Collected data
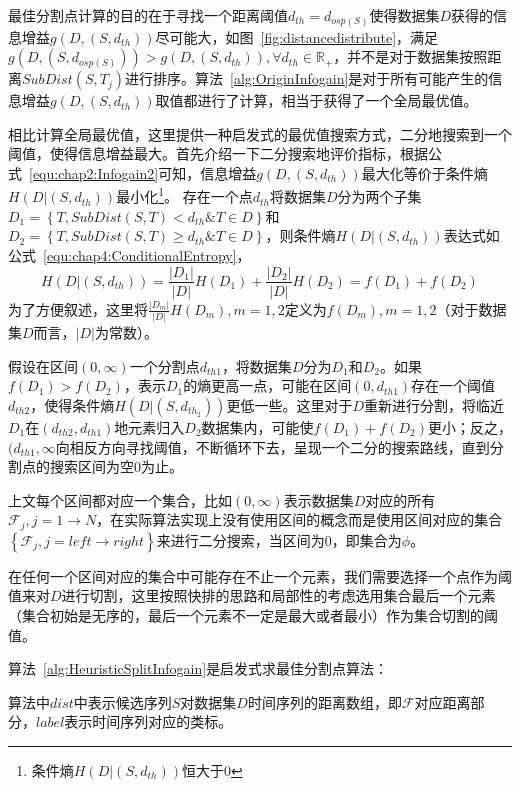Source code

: 最佳分割点计算的目的在于寻找一个距离阈值$d_{th}=d_{osp(S)}$使得数据集$D$获得的信息增益$g(D,(S,d_{th}))$尽可能大，如图~\ref{fig:distancedistribute}，满足$g(D,(S,d_{osp(S)}))>g(D,(S,d_{th})),\forall d_{th}\in \mathbb{R}_+$，并不是对于数据集按照距离$SubDist(S,T_j)$进行排序。算法~\ref{alg:OriginInfogain}是对于所有可能产生的信息增益$g(D,(S,d_{th}))$取值都进行了计算，相当于获得了一个全局最优值。

相比计算全局最优值，这里提供一种启发式的最优值搜索方式，二分地搜索到一个阈值，使得信息增益最大。首先介绍一下二分搜索地评价指标，根据公式~\ref{equ:chap2:Infogain2}可知，信息增益$g(D,(S,d_{th}))$最大化等价于条件熵$H(D|(S,d_{th}))$最小化\footnote{条件熵$H(D|(S,d_{th}))$恒大于$0$}。
存在一个点$d_{th}$将数据集$D$分为两个子集$D_1 = \left\lbrace T,SubDist(S,T)<d_{th} \& T\in D\right\rbrace $和$D_2 = \left\lbrace T,SubDist(S,T) \geq d_{th}\& T\in D\right\rbrace$，则条件熵$H(D|(S,d_{th}))$表达式如公式~\ref{equ:chap4:ConditionalEntropy}，
\begin{equation}
\label{equ:chap4:ConditionalEntropy}
H(D|(S,d_{th})) = \frac{|D_1|}{|D|}H(D_1)+\frac{|D_2|}{|D|}H(D_2) = f(D_1) + f(D_2)
\end{equation}
为了方便叙述，这里将$\frac{|D_m|}{|D|}H(D_m),m=1,2$定义为$f(D_m),m=1,2$（对于数据集$D$而言，$|D|$为常数）。

假设在区间$(0,\infty)$一个分割点$d_{th1}$，将数据集$D$分为$D_1$和$D_2$。如果$f(D_1)>f(D_2)$，表示$D_1$的熵更高一点，可能在区间$(0,d_{th1})$存在一个阈值$d_{th2}$，使得条件熵$H(D|(S,d_{th_2}))$更低一些。这里对于$D$重新进行分割，将临近$D_1$在$(d_{th2},d_{th1})$地元素归入$D_2$数据集内，可能使$f(D_1)+f(D_2)$更小；反之，$(d_{th1},\infty$向相反方向寻找阈值，不断循环下去，呈现一个二分的搜索路线，直到分割点的搜索区间为空$0$为止。

上文每个区间都对应一个集合，比如$(0,\infty)$表示数据集$D$对应的所有$\mathcal{F}_j,j=1\to N$，在实际算法实现上没有使用区间的概念而是使用区间对应的集合$\left\lbrace \mathcal{F}_j,j=left\to right\right\rbrace $来进行二分搜索，当区间为0，即集合为$\phi$。

在任何一个区间对应的集合中可能存在不止一个元素，我们需要选择一个点作为阈值来对$D$进行切割，这里按照快排的思路和局部性的考虑选用集合最后一个元素（集合初始是无序的，最后一个元素不一定是最大或者最小）作为集合切割的阈值。 

算法~\ref{alg:HeuristicSplitInfogain}是启发式求最佳分割点算法：

算法中$dist$中表示候选序列$S$对数据集$D$时间序列的距离数组，即$\mathcal{F}$对应距离部分，$label$表示时间序列对应的类标。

TASK OBJECTIVE
Return all lines from the data above with "mathcal" in them.

COMPLETED TASK
上文每个区间都对应一个集合，比如$(0,\infty)$表示数据集$D$对应的所有$\mathcal{F}_j,j=1\to N$，在实际算法实现上没有使用区间的概念而是使用区间对应的集合$\left\lbrace \mathcal{F}_j,j=left\to right\right\rbrace $来进行二分搜索，当区间为0，即集合为$\phi$。
算法中$dist$中表示候选序列$S$对数据集$D$时间序列的距离数组，即$\mathcal{F}$对应距离部分，$label$表示时间序列对应的类标。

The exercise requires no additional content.